I must add a rider to that statement. I am totally exhausted. It will take another miracle for me to teach my classes and give my chapel lecture on Thursday. That too is in God's hands. But right now I'm so happy for Becky. She enjoys her home, and nobody deserves its blessings more than she does. I am speechless, struck dumb by a sense of the awesome mysterious power of God.
Our love and thanks to all,
Dave and Becky Lynn
7:24 AM Clifford Kvidahl offers an excellent piece on the exordium to Hebrews. In my opinion, no other New Testament writing is so immaculately crafted to deliver a one-two punch to religion.
My two cents here.
7:16 AM Dabbled last night in my WW II escape stories. They are tales of great human resilience and community in times of crisis. Escaping involves instinctive altruism and resourcefulness -- two admirable traits that, in my book, are in short supply today. The big question is: Will I live up to that standard in my own conduct?
7:12 AM Will teach my classes today, then go to be with Becky in Chapel Hill. They've begun giving her meds to up her white count. Praying it works. Until her white cells go up and her fever goes down she'll be an absentee farmer.
Monday, November 2
4:15 PM Look whose essay (.pdf) made the front page of the latest issue of SIM Roots.
3:56 PM Congratulations -- again -- to Dr. Jim, a blogging friend whom I've never met in person. Loud and blunt, he stomps through the world wide web, offering his readers a steady potpourri of wordsmithian talent. I think I understand the passion that others understand as froideur. Jim enjoys a good challenge. For him the blogosphere is -- gasp! -- a provocative medium and not a sedative. True, something about the slapping around can get a bit tiresome, and I say this as a huge fan of the Sainted One. It would be a serious mistake, however, to read into his childish misdemeanors a lack of genuine Menschlichkeit. Jim has a precise eye -- hence the precision of the shocks he delivers to our nervous systems.
If anyone's gonna catch Jim, they's a gonna have to blog often -- and well.
3:12 PM Just back from UNC Women's Hospital. Becky was readmitted on Saturday with a fever. Today she was diagnosed with Influenza Type A. The results from her tests for Type B and H1N1 have not yet come back.
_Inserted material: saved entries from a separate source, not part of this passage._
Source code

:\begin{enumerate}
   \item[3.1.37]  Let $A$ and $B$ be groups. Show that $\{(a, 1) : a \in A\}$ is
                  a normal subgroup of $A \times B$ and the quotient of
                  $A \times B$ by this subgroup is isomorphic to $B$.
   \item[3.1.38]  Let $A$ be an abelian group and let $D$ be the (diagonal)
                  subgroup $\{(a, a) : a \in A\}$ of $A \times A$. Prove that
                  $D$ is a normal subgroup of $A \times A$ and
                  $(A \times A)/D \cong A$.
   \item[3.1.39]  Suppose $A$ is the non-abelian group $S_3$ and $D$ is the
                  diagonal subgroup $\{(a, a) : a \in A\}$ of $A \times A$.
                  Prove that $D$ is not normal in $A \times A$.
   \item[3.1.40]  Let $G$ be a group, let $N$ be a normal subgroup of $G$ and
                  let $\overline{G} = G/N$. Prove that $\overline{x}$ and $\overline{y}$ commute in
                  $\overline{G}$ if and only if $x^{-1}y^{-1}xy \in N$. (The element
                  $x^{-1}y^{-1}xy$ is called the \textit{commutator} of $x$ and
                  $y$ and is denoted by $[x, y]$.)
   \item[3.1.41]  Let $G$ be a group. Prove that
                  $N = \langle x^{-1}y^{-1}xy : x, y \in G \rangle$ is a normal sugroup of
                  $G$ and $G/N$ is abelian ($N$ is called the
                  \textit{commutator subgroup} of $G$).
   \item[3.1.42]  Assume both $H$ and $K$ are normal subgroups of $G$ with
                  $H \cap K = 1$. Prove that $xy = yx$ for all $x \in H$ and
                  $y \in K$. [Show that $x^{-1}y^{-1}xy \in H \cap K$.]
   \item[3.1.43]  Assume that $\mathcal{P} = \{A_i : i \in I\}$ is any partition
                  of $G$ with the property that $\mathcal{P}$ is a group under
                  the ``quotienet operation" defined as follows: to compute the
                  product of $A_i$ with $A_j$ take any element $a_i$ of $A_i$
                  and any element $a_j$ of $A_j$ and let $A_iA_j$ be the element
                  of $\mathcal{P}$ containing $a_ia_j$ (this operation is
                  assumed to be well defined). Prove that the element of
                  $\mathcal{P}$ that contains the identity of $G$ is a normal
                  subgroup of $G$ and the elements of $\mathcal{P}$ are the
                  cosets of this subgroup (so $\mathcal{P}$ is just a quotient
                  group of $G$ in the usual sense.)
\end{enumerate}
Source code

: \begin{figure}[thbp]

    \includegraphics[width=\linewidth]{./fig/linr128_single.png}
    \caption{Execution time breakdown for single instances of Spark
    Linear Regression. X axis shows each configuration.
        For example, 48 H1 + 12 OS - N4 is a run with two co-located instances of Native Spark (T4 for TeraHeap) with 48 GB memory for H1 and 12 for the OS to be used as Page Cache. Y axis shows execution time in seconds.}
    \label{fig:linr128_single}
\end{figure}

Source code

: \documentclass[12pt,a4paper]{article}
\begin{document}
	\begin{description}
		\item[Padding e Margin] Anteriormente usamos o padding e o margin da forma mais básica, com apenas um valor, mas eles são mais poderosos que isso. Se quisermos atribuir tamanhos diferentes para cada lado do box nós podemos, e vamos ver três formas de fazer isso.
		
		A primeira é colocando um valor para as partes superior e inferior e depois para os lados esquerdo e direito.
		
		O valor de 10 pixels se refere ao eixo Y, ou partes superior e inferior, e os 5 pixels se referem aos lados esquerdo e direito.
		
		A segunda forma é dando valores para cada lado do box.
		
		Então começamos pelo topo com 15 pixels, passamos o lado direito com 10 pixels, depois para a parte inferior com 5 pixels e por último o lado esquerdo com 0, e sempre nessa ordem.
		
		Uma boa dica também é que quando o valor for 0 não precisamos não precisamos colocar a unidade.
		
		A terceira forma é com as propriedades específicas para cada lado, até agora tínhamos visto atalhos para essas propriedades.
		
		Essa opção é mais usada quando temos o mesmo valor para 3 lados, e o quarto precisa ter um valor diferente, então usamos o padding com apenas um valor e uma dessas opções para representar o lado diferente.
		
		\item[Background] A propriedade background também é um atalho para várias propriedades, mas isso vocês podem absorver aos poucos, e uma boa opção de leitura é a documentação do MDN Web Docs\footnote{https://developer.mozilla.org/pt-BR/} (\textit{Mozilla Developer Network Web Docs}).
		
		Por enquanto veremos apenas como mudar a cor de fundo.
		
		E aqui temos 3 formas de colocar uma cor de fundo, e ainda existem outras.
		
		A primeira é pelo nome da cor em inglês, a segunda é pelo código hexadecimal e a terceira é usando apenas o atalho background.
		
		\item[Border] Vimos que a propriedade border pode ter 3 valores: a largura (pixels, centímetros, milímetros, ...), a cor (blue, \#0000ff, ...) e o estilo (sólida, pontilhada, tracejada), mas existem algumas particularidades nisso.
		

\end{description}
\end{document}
She's on Tamiflu and tons of antibiotics. The greatest danger is of course pneumonia. I've been staying in her room but came home to clean up, check on the animals, and get Becky some needed items.
How am I doing? So far no flu symptoms, praise God. Otherwise I'm a bit tired. Sunday morning was cold and rainy. I awoke with a grave drowsiness. I prayed to the Lord, then prayed with Becky. As I walked to the hospital parking lot to get into Becky's car and drive to my speaking engagement, I felt myself flicker. Then I saw the personalized license plate Becky had chosen for herself:
...and thought, "Yes, it is." God is sustaining us every step of the adventure. Your prayers and love have been a HUGE part of that.
I'll be at the farm until Greek class tonight at The Hill. Students, see you at 7:00 sharp.